WORK REQUEST -
Restate each record below word for word, skipping images.

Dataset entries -
□ □ □ □ □ □ □

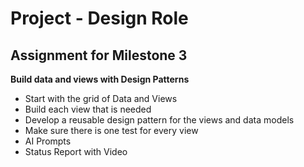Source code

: # Project - Design Role

## Assignment for Milestone 3

**Build data and views with Design Patterns**

* Start with the grid of Data and Views
* Build each view that is needed
* Develop a reusable design pattern for the views and data models
* Make sure there is one test for every view
* AI Prompts
* Status Report with Video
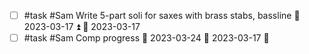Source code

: - [ ] #task #Sam Write 5-part soli for saxes with brass stabs, bassline 📅 2023-03-17 ⏫ 🛫 2023-03-17 
- [ ] #task #Sam Comp progress 📅 2023-03-24 🛫 2023-03-17 🔼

□ □ □ □ □ □ □

ANSWER TO THIS PROBLEM -
Source code

: # Project - Design Role

## Assignment for Milestone 3

**Build data and views with Design Patterns**

* Start with the grid of Data and Views
* Build each view that is needed
* Develop a reusable design pattern for the views and data models
* Make sure there is one test for every view
* AI Prompts
* Status Report with Video
Source code

: - [ ] #task #Sam Write 5-part soli for saxes with brass stabs, bassline 📅 2023-03-17 ⏫ 🛫 2023-03-17 
- [ ] #task #Sam Comp progress 📅 2023-03-24 🛫 2023-03-17 🔼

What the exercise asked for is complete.